The equilibrium equation of the anisotropy energy has not a complete analytical solution so computer analysis is useful. The interesting aspect regards the simulation of the resulted magnetization curves, analytical or discontinuous with FOMP. By computer it is possible to fit the obtained results by an equivalent anisotropy energy expression:^[3]

$${\displaystyle {\displaystyle E_A=K_1^{*}{\sin }^2\theta +K_2^{*}{\sin }^4\theta +K_3^{*}{\sin }^6\theta }}$$

where:

• ${\displaystyle K_1^{*},K_2^{*},K_3^{*}}$ are the equivalent anisotropy constants up to six order
• ${\displaystyle \theta }$ is the angle between the magnetization and the easy c-axis

So starting from a forth order anisotropy energy expression we obtain an equivalent expression of sixth order, that is higher anisotropy constant can be derived from the competing anisotropy of different sublattices.

The problem for cubic crystal system has been approached by Bozorth,^[4] and partial results have been obtained by different authors,^[5][6][7] but exact complete phase diagrams with anisotropy contributions up to sixth and eighth order have only been determined more recently.^[8]
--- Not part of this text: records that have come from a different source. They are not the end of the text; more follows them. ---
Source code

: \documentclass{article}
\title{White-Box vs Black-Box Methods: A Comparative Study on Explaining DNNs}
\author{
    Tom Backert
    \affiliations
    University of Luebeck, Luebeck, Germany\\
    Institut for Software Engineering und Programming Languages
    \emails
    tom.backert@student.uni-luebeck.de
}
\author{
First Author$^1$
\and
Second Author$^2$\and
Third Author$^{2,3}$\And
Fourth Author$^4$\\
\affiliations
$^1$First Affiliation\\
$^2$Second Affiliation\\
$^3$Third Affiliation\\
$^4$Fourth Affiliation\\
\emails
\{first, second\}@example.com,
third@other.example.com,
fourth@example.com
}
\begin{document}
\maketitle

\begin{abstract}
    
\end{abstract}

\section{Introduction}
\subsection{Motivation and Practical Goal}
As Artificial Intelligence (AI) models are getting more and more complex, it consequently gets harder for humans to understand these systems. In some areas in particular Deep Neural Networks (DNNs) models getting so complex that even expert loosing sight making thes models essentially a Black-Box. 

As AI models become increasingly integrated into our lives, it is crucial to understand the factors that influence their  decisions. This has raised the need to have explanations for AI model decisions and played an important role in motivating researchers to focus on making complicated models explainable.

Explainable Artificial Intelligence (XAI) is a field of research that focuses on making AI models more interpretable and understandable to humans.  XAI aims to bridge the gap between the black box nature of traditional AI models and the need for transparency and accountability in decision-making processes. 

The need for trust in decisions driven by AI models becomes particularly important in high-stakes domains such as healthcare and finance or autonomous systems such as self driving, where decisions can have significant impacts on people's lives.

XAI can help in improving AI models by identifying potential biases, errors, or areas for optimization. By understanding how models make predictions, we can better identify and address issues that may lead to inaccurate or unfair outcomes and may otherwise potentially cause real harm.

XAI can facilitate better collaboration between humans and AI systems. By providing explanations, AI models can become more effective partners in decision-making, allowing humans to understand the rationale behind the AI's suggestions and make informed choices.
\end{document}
The FOMP in the trigonal crystal system has been analyzed for case of the anisotropy energy expression up to forth order: $${\displaystyle {\displaystyle E_A=K_1{\sin }^2\theta +K_2{\sin }^4\theta +K_t{\sin }^3\theta \cos \theta \sin 3\varphi }}$$ where ${\displaystyle \theta }$ and ${\displaystyle \varphi }$ are the polar angles of the magnetization vector with respect to c-axis. The study of the energy derivatives allows the determination of the magnetic phase and the FOMP-phase as in the hexagonal case, see the reference for the diagrams.^[2]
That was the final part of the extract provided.